C’est dans ce cadre, qu’elle s’inscrit dans l’appel de sa confédération à une journée d’action le 28 juin.
L’histoire d’une privatisation inavouée et de promesses envolées
En 2004, Nicolas Sarkozy, alors ministre des Finances, avait fait la promesse que la transformation de l’établissement public Gaz de France en société anonyme n’entraînerait –jamais– sa privatisation. Deux ans plus tard, une nouvelle promesse prenait le relais : l’État devrait obligatoirement garder un tiers du capital pour protéger les actifs. En 2014, cette règle a été subrepticement modifiée : l’État ne doit plus détenir 33 % du capital mais 33% du droit de vote, ce qui en réalité minore la part du capital public, puisqu’il existe des droits de vote double. Aujourd’hui, le projet de loi Pacte programme la disparition pure et simple de cette disposition et le gouvernement actuel indique simplement que l’État n’envisage pas de céder ses parts « rapidement ». Entre temps, GDF a été fusionné avec le groupe privé Suez en 2008, puis le groupe GDF Suez est devenu Engie en 2015.
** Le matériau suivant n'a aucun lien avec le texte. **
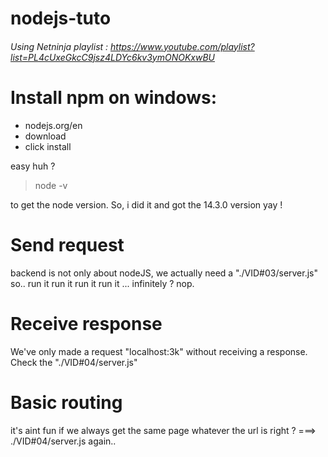 # nodejs-tuto
###### Using Netninja playlist : https://www.youtube.com/playlist?list=PL4cUxeGkcC9jsz4LDYc6kv3ymONOKxwBU

# Install npm on windows:
- nodejs.org/en
- download
- click install 

easy huh ?
> node -v

to get the node version.
So, i did it and got the 14.3.0 version yay !

# Send request
backend is not only about nodeJS, we actually need a "./VID#03/server.js"
so.. run it run it run it run it ... infinitely ? nop.
# Receive response
We've only made a request "localhost:3k" without receiving a response.
Check the "./VID#04/server.js"
# Basic routing
it's aint fun if we always get the same page whatever the url is right ?
===> ./VID#04/server.js again..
L’action unique ? Une protection quasiment réduite à néant par le droit européen
Le gouvernement prétend que l’État-actionnaire pourra toujours protéger le groupe d’OPA hostiles, et donc ses salariés et les consommateurs de gaz, grâce au système de « golden share », ou « action spécifique » en français. De quoi s’agit-il ? Cet instrument confère à l’État des droits de contrôle vis-à-vis d’une société et de ses filiales indépendamment de sa participation au capital de la dite société.
Mais en réalité, la possibilité d’utiliser cet instrument est quasiment réduite à néant par la réglementation européenne. Plusieurs arrêts de la Cour de justice de l’Union européenne (CJUE) ont statué que les golden shares sont de nature à dissuader les investissements étrangers dans les sociétés concernées et constituent donc des restrictions à la libre circulation des capitaux prévue par les traités européens.
Pour la CJUE l’utilisation de l’action spécifique par un État pour bloquer une OPA ne peut donc être justifiée que par des motifs d’ordre public, de sécurité publique ou par des raisons impérieuses d’intérêt général.